On June 24, the CEU community and special guests gathered in the Museum for Applied Arts in Vienna to inaugurate the University's sixth President and Rector, Shalini Randeria.
American-born Indian social anthropologist/sociologist Shalini Randeria has had a distinguished academic career at institutions of higher education across Europe. She was Rector of the Institute for Human Sciences (IWM) in Vienna and Professor of Social Anthropology and Sociology at the Graduate Institute of International and Development Studies (IHEID) in Geneva, where she was also Director of the Albert Hirschman Centre on Democracy. She holds the Excellence Chair at the University of Bremen, where she leads a research group on “soft authoritarianisms”.
She was educated at the Universities of Delhi, Heidelberg and Oxford, where she belonged to the first cohort of women Rhodes Scholars. She received her PhD and her Habilitation from the Free University of Berlin. She has held faculty positions at the Free University, Berlin; the University of Munich and University of Zurich, where she was Professor of Social Anthropology and Co-Director of the Gender Studies Competence Centre. She was Founding Chair of CEU’s Department of Sociology and Social Anthropology in Budapest.
Currently she is Deputy Chair of the Class of Social and Related Sciences, Academia Europaea; Distinguished Fellow of the Munk School of Global Affairs, University of Toronto, Canada and Distinguished Visiting Fellow of IIASA, Laxenburg, Austria; serves on the Board of European Forum Alpbach and is Member of the International Advisory Panel on Population and Development, UNFPA EECA group. She has served more recently on the CEU’s Board of Trustees.
Watch the ceremony:
“We are most fortunate to welcome a President who is a world-reknown scholar on democracy and civil society,” our Co-Director Renata Uitz said at the inauguration.

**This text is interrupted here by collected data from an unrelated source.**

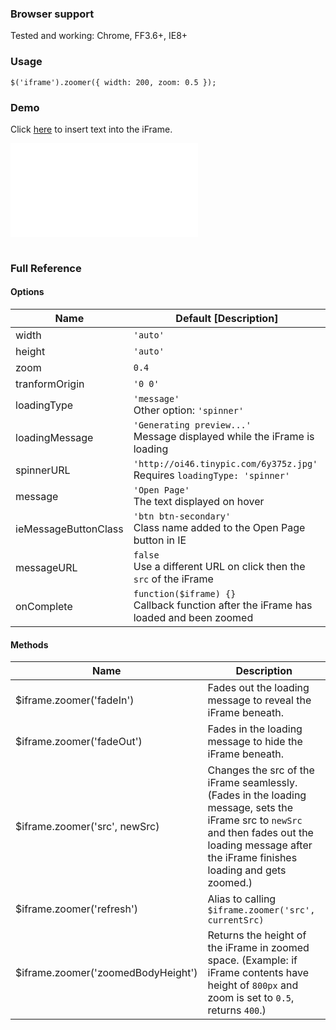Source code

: <script src="http://ajax.googleapis.com/ajax/libs/jquery/1.8.0/jquery.min.js"></script>
<script src="http://github.hubspot.com/jquery-zoomer/jquery.zoomer.js"></script>

<h3>Browser support</h3>

<p>Tested and working: Chrome, FF3.6+, IE8+</p>

<h3>Usage</h3>

<pre><code>$('iframe').zoomer({ width: 200, zoom: 0.5 });</code></pre>

<h3>Demo</h3>

<div>
<p>Click <a href="javascript: $('iframe').contents().find('#main_content').append('<h1>Whoa....</h1>'); void(0);">here</a> to insert text into the iFrame.</p>
<style>
iframe {
border: 0px;
}
.zoomer-wrapper {
border: 1px solid #aaa;
box-shadow: 0px 1px 8px rgba(0, 0, 0, 0.2);
-webkit-box-shadow: 0px 1px 8px rgba(0, 0, 0, 0.2);
-moz-box-shadow: 0px 1px 8px rgba(0, 0, 0, 0.2);
-ms-box-shadow: 0px 1px 8px rgba(0, 0, 0, 0.2);
-o-box-shadow: 0px 1px 8px rgba(0, 0, 0, 0.2);
}
</style>
<iframe src="iframe.html"></iframe>
<script src="http://github.hubspot.com/jquery-zoomer/docs/demo.js"></script>
</div>

<br/>

<h3>Full Reference</h3>

<h4>Options</h4>

<table>
<tr>
<th width="35%">Name</th>
<th>Default [Description]</th>
</tr>
<tbody>
<tr><td>width</td> <td><code>'auto'</code></td></tr>
<tr><td>height</td> <td><code>'auto'</code></td></tr>
<tr><td>zoom</td> <td><code>0.4</code></td></tr>
<tr><td>tranformOrigin</td> <td><code>'0 0'</code><br/></td></tr>
<tr><td>loadingType</td> <td><code>'message'</code><br/>Other option: <code>'spinner'</code></td></tr>
<tr><td>loadingMessage</td> <td><code>'Generating preview...'</code><br/>Message displayed while the iFrame is loading</td></tr>
<tr><td>spinnerURL</td> <td><code>'http://oi46.tinypic.com/6y375z.jpg'</code><br/>Requires <code>loadingType: 'spinner'</code></td></tr>
<tr><td>message</td> <td><code>'Open Page'</code><br/>The text displayed on hover</td></tr>
<tr><td>ieMessageButtonClass</td> <td><code>'btn btn-secondary'</code><br/>Class name added to the Open Page button in IE</td></tr>
<tr><td>messageURL</td> <td><code>false</code><br/>Use a different URL on click then the <code>src</code> of the iFrame</td></tr>
<tr><td>onComplete</td> <td><code>function($iframe) {}</code><br/>Callback function after the iFrame has loaded and been zoomed</td></tr>
</tbody>
</table>

<h4>Methods</h4>

<table>
<tr>
<th width="50%">Name</th>
<th>Description</th>
</tr>
<tbody>
<tr><td>$iframe.zoomer('fadeIn')</td> <td>Fades out the loading message to reveal the iFrame beneath.</td></tr>
<tr><td>$iframe.zoomer('fadeOut')</td> <td>Fades in the loading message to hide the iFrame beneath.</td></tr>
<tr><td>$iframe.zoomer('src', newSrc)</td> <td>Changes the src of the iFrame seamlessly. (Fades in the loading message, sets the iFrame src to <code>newSrc</code> and then fades out the loading message after the iFrame finishes loading and gets zoomed.)</td></tr>
<tr><td>$iframe.zoomer('refresh')</td> <td>Alias to calling <code>$iframe.zoomer('src', currentSrc)</code> </td></tr>
<tr><td>$iframe.zoomer('zoomedBodyHeight')</td> <td>Returns the height of the iFrame in zoomed space. (Example: if iFrame contents have height of <code>800px</code> and zoom is set to <code>0.5</code>, returns <code>400</code>.)</td></tr>
</tbody>
</table>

“CEU’s Vienna campus was founded as a sanctuary for critical thinking amidst a global wave of autocratization. The decision to open the Democracy Institute in Budapest is not a mere gesture of defiance — it is a reminder that democracy is a fragile theoretical and practical construct. The stakes of our research are highlighted by Russian aggression in Ukraine. And we are committed to doing our best work in the face of a frontal attack on liberal democracy and open society,” she added.